A anestesista dos olhos azuis, generosa, ainda lhe passou a mão pela cabeça e lhe sorriu com os olhos: “Vai ficar tudo bem”, disse. O Freitas não conseguiu dizer palavra. Os últimos dias não foram de muita conversa. Travou diálogo silencioso consigo mesmo. Pensava: “Impressionante como o encontro com a sombra da dona morte faz a gente acordar para a vida”. Para ele, tudo nunca esteve tão claro como agora. Sabia exatamente o que, de fato, importava. Arrependeu-se por todas as vezes que vomitou bobagens quando estava fora de si por qualquer besteira.

As pálpebras começaram a ficar pesadas e as vistas embaralhadas.
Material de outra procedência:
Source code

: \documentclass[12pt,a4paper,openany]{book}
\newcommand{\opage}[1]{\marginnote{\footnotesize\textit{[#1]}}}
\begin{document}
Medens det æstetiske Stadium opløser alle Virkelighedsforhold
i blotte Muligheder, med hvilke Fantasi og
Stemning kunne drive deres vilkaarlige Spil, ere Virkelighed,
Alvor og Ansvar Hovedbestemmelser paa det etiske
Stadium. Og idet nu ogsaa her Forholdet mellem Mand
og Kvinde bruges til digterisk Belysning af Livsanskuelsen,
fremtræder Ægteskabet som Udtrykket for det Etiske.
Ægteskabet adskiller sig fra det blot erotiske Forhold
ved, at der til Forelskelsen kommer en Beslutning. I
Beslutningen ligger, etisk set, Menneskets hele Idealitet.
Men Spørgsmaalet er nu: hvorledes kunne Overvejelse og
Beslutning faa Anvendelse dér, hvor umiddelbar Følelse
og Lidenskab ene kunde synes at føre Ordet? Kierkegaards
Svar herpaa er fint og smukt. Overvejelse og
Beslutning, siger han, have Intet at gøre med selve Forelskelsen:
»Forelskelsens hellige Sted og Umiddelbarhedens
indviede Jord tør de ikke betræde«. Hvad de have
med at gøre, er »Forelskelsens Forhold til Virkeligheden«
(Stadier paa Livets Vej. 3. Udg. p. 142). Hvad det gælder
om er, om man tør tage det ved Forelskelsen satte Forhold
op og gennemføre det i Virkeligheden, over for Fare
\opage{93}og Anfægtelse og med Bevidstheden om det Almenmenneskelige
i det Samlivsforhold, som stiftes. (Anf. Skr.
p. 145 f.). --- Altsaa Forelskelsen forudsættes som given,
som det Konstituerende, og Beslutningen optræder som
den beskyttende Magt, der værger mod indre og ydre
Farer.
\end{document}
Tentou manter os olhos abertos para aproveitar um pouco mais a claridade, mas as imagens coloridas foram cedendo espaço ao túnel branco e infinito. Desfaleceu-se lentamente e a cabeça foi ficando cada vez mais confusa: “Mas... como? Não estou dormindo... Posso ouvir os aparelhos, os médicos... os instrumentos... não sinto nada...” Caso raro ocorreu com o Freitas: anestesiado, não perdeu a consciência. Ganhou mais tempo para repensar a vida: duas ou três horas, enquanto o bisturi abria-lhe o peito.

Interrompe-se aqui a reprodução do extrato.